Introduction. In a previous post, Definitions of the total variation distance, I asked about the equivalences among different definitions of the "total variation distance" $d_{TV}$:
I found the following definitions of the total variation distance $d_{TV}$ between two probability distributions (also called probability measures) $P$ and $Q$ on $\mathcal{A}$ (please note that I tried to use a consistent notation in the following definitions!):
\begin{align} &{\color{red}{\textbf{Definition 1.}}}\quad{\color{blue}{\textbf{"Definition 2.4" on page 84, in > Tsybakov (2009)}}} \\&\hspace{10ex} d_{TV}(P,Q) > = \sup_{A \in \mathcal{A}} \left| P(A)-Q(A) \right| = \sup_{A \in \mathcal{A}} \left| \int_{A} (p-q)d\nu \,\right| \\ \\ &{\color{red}{\textbf{Definition 2.}}}\quad{\color{blue}{\textbf{"2.1 Definition" on page 5, in Strasser > (1985)}}} \\&\hspace{10ex}d_{TV}(P,Q) > = \left\Vert P-Q\right\Vert = \sup \{\left| P(A)-Q(A) \right| : {A \in \mathcal{A}} \} \\ \\ &{\color{red}{\textbf{Definition 3.}}}\quad{\color{blue}{\textbf{"4.1. Total Variation > Distance" on page 47, in Levin&Peres (2017)}}} \\&\hspace{10ex}d_{TV}(P,Q) > = \left\Vert P-Q\right\Vert = \max_{A \subseteq \mathcal{A}} \left| P(A)-Q(A) \right| \\ \\ &{\color{red}{\textbf{Definition 4.}}}\quad{\color{blue}{\textbf{On page 22, in Villani > (2008)}}}\\&\hspace{10ex}d_{TV}(P,Q) > = \left\Vert P-Q\right\Vert = 2 \inf \left\{ \mathbb{E} [\mathcal{1}_{X \neq Y}]; \,\text{law}(X)=P, \text{law}(Y)=Q \right\} \\ \end{align}
I received very nice replies and things are getting clearer. However, I am not able to figure out how to show what suggested by @John Dawkins in his answer, i.e. to show that Definition 2 and Definition 3 are equivalent, by using the densities of $P$ and $Q$:
One can take the measure $\nu$ in the first definition to be $P+Q$. Then $P\ll\nu$ so (Radon-Nikdym) there is a density $p$ such that $P(A)=\int_Ap\,d\nu$ for all $A\in\mathcal A$. Likewise, there's a density $q$ such that $Q(A)=\int_A q\,d\nu$.

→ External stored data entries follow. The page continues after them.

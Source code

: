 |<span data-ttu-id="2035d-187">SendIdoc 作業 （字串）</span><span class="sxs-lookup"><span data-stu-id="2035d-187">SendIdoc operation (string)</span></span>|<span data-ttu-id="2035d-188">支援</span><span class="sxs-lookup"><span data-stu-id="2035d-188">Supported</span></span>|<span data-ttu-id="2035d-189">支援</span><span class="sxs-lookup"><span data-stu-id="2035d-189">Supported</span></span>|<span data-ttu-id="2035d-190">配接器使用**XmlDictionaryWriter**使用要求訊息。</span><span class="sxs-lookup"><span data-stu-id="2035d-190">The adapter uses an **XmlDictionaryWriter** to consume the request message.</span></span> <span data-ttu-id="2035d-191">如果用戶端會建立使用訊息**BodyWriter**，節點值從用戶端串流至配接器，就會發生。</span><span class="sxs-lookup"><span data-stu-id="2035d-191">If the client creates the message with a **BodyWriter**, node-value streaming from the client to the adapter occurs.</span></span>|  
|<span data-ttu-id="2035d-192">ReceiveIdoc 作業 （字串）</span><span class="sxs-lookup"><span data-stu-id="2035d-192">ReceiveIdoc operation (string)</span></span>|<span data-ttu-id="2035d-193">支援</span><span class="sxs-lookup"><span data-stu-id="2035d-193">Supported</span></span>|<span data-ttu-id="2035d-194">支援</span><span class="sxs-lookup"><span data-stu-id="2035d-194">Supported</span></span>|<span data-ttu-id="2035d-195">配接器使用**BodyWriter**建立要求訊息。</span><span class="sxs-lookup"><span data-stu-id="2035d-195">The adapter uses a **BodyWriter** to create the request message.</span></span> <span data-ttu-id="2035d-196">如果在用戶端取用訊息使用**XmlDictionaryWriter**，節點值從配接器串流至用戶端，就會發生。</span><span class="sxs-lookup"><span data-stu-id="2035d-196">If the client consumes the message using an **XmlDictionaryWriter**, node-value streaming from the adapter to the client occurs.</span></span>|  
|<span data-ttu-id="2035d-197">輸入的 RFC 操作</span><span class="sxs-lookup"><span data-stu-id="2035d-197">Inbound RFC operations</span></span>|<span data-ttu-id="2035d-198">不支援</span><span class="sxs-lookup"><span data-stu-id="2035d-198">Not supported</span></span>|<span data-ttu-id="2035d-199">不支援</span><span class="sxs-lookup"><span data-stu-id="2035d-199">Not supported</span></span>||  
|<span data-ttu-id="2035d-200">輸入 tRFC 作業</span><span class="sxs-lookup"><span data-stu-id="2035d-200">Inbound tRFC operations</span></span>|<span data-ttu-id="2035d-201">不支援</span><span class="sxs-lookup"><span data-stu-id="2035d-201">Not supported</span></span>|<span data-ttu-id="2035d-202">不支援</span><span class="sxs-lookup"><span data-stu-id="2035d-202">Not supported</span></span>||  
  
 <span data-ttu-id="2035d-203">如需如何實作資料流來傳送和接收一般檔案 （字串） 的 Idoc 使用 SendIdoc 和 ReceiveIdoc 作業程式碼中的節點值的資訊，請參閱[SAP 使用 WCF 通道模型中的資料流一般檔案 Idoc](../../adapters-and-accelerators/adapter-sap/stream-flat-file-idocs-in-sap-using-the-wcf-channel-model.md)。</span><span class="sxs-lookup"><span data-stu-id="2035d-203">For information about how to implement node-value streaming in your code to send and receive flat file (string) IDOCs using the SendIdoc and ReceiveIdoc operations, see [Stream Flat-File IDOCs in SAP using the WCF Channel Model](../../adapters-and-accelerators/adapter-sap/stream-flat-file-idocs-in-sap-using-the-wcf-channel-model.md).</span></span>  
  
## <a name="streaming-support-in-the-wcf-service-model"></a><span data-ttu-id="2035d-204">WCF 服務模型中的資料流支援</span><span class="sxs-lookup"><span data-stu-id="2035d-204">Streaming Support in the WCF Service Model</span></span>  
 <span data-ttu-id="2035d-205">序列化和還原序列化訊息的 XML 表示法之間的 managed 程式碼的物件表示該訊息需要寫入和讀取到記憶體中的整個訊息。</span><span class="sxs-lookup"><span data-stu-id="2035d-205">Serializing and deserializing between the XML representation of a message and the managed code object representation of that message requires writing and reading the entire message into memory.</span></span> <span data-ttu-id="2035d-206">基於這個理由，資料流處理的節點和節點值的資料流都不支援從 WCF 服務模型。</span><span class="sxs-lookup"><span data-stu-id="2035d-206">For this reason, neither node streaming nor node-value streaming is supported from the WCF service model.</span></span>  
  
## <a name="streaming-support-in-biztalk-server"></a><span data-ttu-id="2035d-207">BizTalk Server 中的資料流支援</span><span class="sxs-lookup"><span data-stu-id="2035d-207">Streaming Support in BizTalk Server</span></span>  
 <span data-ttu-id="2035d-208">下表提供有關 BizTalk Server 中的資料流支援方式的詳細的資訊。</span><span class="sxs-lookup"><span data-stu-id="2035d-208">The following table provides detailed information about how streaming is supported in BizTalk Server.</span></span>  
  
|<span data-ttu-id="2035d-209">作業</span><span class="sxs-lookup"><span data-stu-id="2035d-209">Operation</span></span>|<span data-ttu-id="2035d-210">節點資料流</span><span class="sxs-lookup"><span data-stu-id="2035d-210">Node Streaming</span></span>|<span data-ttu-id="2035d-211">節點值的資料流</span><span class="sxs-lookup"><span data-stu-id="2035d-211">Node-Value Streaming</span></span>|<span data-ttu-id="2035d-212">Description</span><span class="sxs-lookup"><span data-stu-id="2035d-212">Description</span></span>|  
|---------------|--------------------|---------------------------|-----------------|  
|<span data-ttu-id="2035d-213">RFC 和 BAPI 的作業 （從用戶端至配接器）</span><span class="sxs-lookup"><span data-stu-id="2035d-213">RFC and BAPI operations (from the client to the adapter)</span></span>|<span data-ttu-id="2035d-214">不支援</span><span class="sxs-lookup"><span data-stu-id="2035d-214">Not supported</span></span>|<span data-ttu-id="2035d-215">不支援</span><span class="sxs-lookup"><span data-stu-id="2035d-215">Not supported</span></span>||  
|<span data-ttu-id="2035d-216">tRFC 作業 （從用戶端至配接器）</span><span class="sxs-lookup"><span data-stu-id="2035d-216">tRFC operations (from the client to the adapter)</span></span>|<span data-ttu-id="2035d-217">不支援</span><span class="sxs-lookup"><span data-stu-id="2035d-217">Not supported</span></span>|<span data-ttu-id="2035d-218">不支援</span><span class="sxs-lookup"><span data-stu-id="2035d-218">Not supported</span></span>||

There is another (equivalent) definition based on these densities: $\|P-Q\|={1\over 2}\int|p-q|\,d\nu$.
Using this you can show that the supremum in definition 2 is attained at $A=\{x: p(x) > q(x)\}$. This shows that definitions 2 and 3 are equivalent.
In Definition of the total variation distance: $ V(P,Q) = \frac{1}{2} \int |p-q|d\nu$?, I guess I found something very related to the suggestion of @John Dawkins, i.e. the proof of one equality among the densities of $P$ and $Q$ (by using both $B=\{p\geq q\}$ and $A$ sets): \begin{equation} \frac{1}{2} \int_{A} \left| p-q \right| = \sup_{A \in \mathcal{A}} \left| \int_{A} (p-q) d\nu \right| \end{equation} But still, a part is missing in showing that Definition 2 and Definition 3 of my post are equivalent, i.e. the following (I guess): \begin{equation} \sup_{A \in \mathcal{A}} \left| \int_{A} (p-q) d\nu \right| = \max_{A \in \mathcal{A}} \left| \int_{A} (p-q) d\nu \right| \end{equation}
Question. Do you have any suggestion or reference about how to show that definitions 2 and 3 are equivalent, by using the suggestion/path proposed by @John Dawkins?
Note. I think, that, maybe, an alternative way to show that definitions 2 and 3 are equivalent, could be to just say what kindly indicated by angryavian in his answer, still in my previous post (Definitions of the total variation distance), i.e.:
- If $\Omega$ is finite, then any $\sigma$-algebra $\mathcal{A}$ is finite, since the power set is finite.
- If $\mathcal{A}$ is finite, then $\max_{A \in \mathcal{A}}$ exists and is equivalent to $\sup_{A \in \mathcal{A}}$.
However, it would be very interesting to explore the path proposed by @John Dawkins, as well!